§ **What to produce**: Below are the records. Retype exactly the lines between the lines holding "有没有办法设计一个类型论, 使得泛等公理成为一个按照" and "研究中\(\infty\)-群胚最常用的还是使用单形的定义.", inclusive.

(Records drawn from a dataset)

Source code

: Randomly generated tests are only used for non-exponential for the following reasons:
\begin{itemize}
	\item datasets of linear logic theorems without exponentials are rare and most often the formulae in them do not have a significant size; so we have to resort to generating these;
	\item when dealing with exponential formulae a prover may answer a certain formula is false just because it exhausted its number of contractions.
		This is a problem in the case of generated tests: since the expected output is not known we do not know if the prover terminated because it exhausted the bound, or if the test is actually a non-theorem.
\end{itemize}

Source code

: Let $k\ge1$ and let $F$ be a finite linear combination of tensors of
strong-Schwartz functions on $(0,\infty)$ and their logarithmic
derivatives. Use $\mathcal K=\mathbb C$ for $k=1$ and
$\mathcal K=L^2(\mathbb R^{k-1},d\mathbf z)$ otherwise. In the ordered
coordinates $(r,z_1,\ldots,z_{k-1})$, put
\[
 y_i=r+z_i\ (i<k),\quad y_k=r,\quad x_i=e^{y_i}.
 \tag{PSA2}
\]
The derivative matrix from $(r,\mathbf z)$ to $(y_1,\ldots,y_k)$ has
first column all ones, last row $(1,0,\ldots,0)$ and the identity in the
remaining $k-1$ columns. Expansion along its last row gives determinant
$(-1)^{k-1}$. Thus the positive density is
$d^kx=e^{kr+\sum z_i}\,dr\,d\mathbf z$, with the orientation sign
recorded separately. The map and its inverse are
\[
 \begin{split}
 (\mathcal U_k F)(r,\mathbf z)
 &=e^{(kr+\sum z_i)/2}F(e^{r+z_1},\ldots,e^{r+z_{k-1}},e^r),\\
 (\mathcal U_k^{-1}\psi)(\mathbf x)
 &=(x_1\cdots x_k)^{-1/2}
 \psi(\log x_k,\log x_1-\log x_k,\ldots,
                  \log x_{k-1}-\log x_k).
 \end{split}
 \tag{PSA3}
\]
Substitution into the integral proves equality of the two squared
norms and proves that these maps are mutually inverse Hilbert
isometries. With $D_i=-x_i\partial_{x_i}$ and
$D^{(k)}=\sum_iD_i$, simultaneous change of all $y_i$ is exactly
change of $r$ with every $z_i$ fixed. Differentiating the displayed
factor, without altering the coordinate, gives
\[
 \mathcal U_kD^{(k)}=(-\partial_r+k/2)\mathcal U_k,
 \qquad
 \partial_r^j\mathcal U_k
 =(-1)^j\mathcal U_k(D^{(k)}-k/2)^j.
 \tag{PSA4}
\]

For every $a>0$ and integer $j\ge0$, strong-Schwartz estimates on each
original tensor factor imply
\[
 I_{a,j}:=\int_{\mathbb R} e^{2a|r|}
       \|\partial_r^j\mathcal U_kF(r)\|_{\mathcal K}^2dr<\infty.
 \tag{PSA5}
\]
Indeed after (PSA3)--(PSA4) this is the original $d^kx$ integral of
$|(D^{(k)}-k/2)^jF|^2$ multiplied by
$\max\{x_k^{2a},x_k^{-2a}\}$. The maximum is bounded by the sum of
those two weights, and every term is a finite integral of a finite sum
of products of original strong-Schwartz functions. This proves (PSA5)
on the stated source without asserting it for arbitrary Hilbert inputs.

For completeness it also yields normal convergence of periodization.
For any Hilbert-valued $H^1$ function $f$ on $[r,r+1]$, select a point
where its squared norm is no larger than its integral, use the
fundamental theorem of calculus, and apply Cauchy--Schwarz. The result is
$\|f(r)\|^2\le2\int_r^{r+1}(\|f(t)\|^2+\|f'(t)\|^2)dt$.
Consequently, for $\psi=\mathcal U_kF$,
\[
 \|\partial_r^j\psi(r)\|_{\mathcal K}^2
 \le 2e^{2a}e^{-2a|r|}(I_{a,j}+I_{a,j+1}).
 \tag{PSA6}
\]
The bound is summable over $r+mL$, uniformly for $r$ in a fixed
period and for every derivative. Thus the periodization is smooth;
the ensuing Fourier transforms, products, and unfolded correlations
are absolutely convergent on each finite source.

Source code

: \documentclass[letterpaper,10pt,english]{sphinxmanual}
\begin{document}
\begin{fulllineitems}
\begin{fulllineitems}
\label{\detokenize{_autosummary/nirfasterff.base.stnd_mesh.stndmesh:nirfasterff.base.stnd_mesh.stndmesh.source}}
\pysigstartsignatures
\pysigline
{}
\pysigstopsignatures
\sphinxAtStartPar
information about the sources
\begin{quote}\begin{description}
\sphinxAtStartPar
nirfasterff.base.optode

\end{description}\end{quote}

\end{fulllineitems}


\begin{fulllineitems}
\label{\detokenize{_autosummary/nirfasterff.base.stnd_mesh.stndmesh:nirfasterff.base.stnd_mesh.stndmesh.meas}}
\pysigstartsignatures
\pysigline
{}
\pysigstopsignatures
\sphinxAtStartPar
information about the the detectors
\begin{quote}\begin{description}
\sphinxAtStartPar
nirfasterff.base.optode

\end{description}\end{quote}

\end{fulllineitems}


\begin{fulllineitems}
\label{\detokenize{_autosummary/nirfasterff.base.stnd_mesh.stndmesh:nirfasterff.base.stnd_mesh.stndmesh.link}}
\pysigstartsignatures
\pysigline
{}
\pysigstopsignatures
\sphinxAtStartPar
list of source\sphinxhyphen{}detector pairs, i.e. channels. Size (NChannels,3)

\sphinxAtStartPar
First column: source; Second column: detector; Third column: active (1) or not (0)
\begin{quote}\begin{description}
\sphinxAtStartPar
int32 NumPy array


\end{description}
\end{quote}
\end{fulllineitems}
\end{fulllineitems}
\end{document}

==

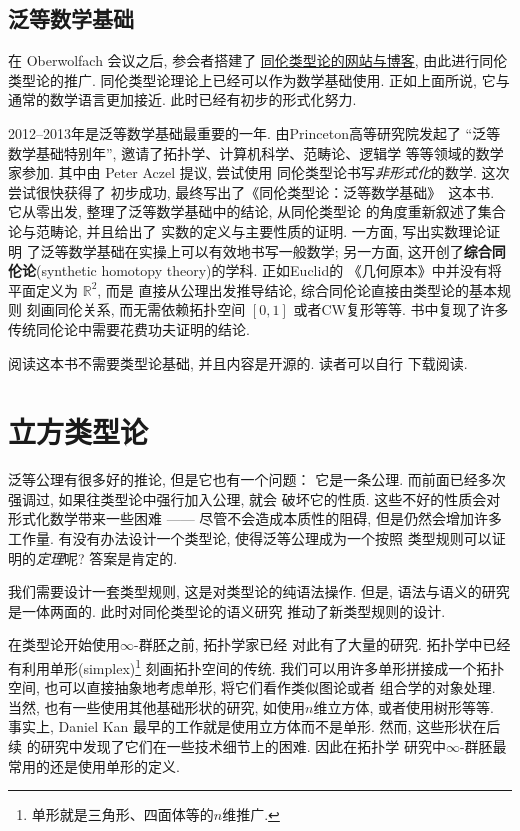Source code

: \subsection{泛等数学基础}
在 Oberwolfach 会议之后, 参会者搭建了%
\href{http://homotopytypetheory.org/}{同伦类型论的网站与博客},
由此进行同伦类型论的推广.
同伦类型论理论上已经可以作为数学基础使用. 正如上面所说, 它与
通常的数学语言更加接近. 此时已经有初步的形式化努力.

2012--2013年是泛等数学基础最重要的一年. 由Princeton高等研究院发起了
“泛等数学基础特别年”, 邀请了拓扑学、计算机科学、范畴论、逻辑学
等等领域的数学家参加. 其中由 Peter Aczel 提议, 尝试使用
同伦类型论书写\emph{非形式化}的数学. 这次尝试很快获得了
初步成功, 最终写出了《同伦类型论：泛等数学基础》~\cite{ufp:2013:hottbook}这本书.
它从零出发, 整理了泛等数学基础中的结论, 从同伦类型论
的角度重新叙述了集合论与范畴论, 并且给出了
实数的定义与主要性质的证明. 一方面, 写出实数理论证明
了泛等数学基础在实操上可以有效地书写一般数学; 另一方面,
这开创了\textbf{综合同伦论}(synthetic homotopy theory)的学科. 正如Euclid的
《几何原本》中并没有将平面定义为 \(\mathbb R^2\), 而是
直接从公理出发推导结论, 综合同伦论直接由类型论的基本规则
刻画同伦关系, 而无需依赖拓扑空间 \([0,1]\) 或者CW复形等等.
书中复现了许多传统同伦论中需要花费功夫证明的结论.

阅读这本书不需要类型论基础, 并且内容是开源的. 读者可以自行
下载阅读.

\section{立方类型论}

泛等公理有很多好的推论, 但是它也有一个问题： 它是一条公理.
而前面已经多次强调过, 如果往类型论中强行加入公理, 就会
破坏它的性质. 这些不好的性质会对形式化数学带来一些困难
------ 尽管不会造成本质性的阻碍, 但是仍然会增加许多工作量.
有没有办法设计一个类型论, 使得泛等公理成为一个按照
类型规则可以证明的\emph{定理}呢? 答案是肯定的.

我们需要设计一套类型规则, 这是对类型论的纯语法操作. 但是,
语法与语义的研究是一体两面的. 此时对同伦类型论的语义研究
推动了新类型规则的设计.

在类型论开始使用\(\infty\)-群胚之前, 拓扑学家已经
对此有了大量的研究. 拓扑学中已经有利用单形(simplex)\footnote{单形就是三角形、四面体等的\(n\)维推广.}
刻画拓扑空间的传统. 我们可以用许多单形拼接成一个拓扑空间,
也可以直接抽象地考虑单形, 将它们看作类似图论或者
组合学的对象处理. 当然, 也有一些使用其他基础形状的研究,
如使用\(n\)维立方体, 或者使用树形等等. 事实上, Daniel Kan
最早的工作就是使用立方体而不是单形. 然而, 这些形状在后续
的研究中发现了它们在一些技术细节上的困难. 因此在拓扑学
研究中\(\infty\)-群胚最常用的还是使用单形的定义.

§ **Exercise answer**:
有没有办法设计一个类型论, 使得泛等公理成为一个按照
类型规则可以证明的\emph{定理}呢? 答案是肯定的.

我们需要设计一套类型规则, 这是对类型论的纯语法操作. 但是,
语法与语义的研究是一体两面的. 此时对同伦类型论的语义研究
推动了新类型规则的设计.

在类型论开始使用\(\infty\)-群胚之前, 拓扑学家已经
对此有了大量的研究. 拓扑学中已经有利用单形(simplex)\footnote{单形就是三角形、四面体等的\(n\)维推广.}
刻画拓扑空间的传统. 我们可以用许多单形拼接成一个拓扑空间,
也可以直接抽象地考虑单形, 将它们看作类似图论或者
组合学的对象处理. 当然, 也有一些使用其他基础形状的研究,
如使用\(n\)维立方体, 或者使用树形等等. 事实上, Daniel Kan
最早的工作就是使用立方体而不是单形. 然而, 这些形状在后续
的研究中发现了它们在一些技术细节上的困难. 因此在拓扑学
研究中\(\infty\)-群胚最常用的还是使用单形的定义.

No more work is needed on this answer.